### GIVEN INFORMATION
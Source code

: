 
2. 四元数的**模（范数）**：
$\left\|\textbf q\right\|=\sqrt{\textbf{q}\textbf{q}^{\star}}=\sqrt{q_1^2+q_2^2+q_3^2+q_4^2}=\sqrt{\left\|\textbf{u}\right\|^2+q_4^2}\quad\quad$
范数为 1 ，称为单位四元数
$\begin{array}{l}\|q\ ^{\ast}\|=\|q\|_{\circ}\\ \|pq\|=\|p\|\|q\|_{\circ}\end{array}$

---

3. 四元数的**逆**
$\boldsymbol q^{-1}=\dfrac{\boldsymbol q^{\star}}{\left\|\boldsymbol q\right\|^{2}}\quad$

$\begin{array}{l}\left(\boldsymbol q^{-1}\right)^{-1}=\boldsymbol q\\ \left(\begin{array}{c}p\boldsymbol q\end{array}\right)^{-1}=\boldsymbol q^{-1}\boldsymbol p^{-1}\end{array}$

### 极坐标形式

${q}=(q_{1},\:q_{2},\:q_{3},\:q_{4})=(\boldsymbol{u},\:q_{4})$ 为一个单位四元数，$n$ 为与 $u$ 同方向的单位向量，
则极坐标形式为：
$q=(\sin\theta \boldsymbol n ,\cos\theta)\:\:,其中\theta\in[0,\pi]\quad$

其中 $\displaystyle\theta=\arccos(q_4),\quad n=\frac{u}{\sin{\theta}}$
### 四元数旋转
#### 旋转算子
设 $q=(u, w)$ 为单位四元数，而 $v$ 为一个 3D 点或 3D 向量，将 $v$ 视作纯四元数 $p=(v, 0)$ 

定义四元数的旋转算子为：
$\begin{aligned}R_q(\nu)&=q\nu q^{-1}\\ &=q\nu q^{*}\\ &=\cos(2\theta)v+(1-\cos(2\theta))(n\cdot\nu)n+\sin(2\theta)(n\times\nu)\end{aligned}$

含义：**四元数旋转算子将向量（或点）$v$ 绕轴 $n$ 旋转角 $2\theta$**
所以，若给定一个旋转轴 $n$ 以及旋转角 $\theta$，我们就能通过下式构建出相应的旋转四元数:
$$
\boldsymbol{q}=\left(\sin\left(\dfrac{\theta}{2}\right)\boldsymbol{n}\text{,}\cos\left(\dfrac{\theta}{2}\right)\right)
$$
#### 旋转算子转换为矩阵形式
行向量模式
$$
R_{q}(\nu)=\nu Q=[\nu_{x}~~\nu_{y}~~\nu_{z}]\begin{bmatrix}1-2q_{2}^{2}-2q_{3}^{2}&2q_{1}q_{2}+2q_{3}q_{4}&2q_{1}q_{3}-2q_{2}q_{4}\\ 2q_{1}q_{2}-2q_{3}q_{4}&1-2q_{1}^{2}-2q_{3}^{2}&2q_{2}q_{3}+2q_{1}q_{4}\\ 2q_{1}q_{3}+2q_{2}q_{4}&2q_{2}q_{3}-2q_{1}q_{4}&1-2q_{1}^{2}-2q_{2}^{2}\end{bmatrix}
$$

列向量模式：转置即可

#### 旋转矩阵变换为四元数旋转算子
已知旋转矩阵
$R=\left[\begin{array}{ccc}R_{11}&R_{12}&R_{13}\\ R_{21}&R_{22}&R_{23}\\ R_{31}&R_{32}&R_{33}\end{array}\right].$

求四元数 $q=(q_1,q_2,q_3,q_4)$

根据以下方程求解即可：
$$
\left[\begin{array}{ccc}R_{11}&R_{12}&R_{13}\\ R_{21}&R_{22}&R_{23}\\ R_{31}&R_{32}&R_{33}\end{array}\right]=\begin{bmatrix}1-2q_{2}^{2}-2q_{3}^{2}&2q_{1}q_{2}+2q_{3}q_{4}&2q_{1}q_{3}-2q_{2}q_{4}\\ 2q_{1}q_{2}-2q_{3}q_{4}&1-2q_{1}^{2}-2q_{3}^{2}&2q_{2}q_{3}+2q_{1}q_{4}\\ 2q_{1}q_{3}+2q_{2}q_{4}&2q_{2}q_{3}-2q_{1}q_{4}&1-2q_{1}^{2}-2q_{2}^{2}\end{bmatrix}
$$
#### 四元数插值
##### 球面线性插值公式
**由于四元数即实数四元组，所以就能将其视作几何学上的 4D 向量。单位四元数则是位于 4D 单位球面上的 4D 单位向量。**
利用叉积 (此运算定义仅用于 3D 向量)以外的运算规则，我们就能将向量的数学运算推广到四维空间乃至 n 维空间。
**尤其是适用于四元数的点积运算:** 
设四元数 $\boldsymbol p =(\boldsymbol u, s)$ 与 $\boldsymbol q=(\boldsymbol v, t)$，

### REQUIRED WORK
Scan the listing for the string "theta" and copy every line that carries it.

### TASK ANSWER
$q=(\sin\theta \boldsymbol n ,\cos\theta)\:\:,其中\theta\in[0,\pi]\quad$
其中 $\displaystyle\theta=\arccos(q_4),\quad n=\frac{u}{\sin{\theta}}$
$\begin{aligned}R_q(\nu)&=q\nu q^{-1}\\ &=q\nu q^{*}\\ &=\cos(2\theta)v+(1-\cos(2\theta))(n\cdot\nu)n+\sin(2\theta)(n\times\nu)\end{aligned}$
含义：**四元数旋转算子将向量（或点）$v$ 绕轴 $n$ 旋转角 $2\theta$**
所以，若给定一个旋转轴 $n$ 以及旋转角 $\theta$，我们就能通过下式构建出相应的旋转四元数:
\boldsymbol{q}=\left(\sin\left(\dfrac{\theta}{2}\right)\boldsymbol{n}\text{,}\cos\left(\dfrac{\theta}{2}\right)\right)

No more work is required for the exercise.